- _ACTIVITY_
Give the records below again, exactly as they appear.

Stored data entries

= = =

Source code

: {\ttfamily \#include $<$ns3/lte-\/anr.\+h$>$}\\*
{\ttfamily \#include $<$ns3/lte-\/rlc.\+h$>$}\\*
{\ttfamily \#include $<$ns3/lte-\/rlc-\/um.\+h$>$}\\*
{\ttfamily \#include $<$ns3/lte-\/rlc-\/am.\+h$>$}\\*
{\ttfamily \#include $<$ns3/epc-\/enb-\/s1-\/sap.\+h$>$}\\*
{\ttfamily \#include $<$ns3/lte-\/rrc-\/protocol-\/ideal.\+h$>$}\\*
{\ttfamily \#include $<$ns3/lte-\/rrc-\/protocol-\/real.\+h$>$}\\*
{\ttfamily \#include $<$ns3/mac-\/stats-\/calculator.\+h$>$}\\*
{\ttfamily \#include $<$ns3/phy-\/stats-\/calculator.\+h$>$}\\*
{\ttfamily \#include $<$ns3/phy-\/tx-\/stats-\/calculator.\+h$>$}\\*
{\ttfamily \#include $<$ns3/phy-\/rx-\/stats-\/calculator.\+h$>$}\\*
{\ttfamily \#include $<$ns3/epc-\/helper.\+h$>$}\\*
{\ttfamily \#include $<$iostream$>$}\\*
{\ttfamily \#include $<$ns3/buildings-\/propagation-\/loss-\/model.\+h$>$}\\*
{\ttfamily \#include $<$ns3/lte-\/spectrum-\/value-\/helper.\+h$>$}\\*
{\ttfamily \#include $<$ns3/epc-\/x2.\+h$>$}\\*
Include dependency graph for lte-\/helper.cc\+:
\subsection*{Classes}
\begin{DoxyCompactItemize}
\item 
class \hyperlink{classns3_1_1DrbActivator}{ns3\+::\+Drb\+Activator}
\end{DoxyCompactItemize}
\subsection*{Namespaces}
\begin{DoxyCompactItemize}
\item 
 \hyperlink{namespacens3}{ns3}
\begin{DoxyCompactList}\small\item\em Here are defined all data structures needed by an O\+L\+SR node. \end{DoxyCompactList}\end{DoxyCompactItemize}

= = =

- _FINAL ANSWER_
Source code

: {\ttfamily \#include $<$ns3/lte-\/anr.\+h$>$}\\*
{\ttfamily \#include $<$ns3/lte-\/rlc.\+h$>$}\\*
{\ttfamily \#include $<$ns3/lte-\/rlc-\/um.\+h$>$}\\*
{\ttfamily \#include $<$ns3/lte-\/rlc-\/am.\+h$>$}\\*
{\ttfamily \#include $<$ns3/epc-\/enb-\/s1-\/sap.\+h$>$}\\*
{\ttfamily \#include $<$ns3/lte-\/rrc-\/protocol-\/ideal.\+h$>$}\\*
{\ttfamily \#include $<$ns3/lte-\/rrc-\/protocol-\/real.\+h$>$}\\*
{\ttfamily \#include $<$ns3/mac-\/stats-\/calculator.\+h$>$}\\*
{\ttfamily \#include $<$ns3/phy-\/stats-\/calculator.\+h$>$}\\*
{\ttfamily \#include $<$ns3/phy-\/tx-\/stats-\/calculator.\+h$>$}\\*
{\ttfamily \#include $<$ns3/phy-\/rx-\/stats-\/calculator.\+h$>$}\\*
{\ttfamily \#include $<$ns3/epc-\/helper.\+h$>$}\\*
{\ttfamily \#include $<$iostream$>$}\\*
{\ttfamily \#include $<$ns3/buildings-\/propagation-\/loss-\/model.\+h$>$}\\*
{\ttfamily \#include $<$ns3/lte-\/spectrum-\/value-\/helper.\+h$>$}\\*
{\ttfamily \#include $<$ns3/epc-\/x2.\+h$>$}\\*
Include dependency graph for lte-\/helper.cc\+:
\subsection*{Classes}
\begin{DoxyCompactItemize}
\item 
class \hyperlink{classns3_1_1DrbActivator}{ns3\+::\+Drb\+Activator}
\end{DoxyCompactItemize}
\subsection*{Namespaces}
\begin{DoxyCompactItemize}
\item 
 \hyperlink{namespacens3}{ns3}
\begin{DoxyCompactList}\small\item\em Here are defined all data structures needed by an O\+L\+SR node. \end{DoxyCompactList}\end{DoxyCompactItemize}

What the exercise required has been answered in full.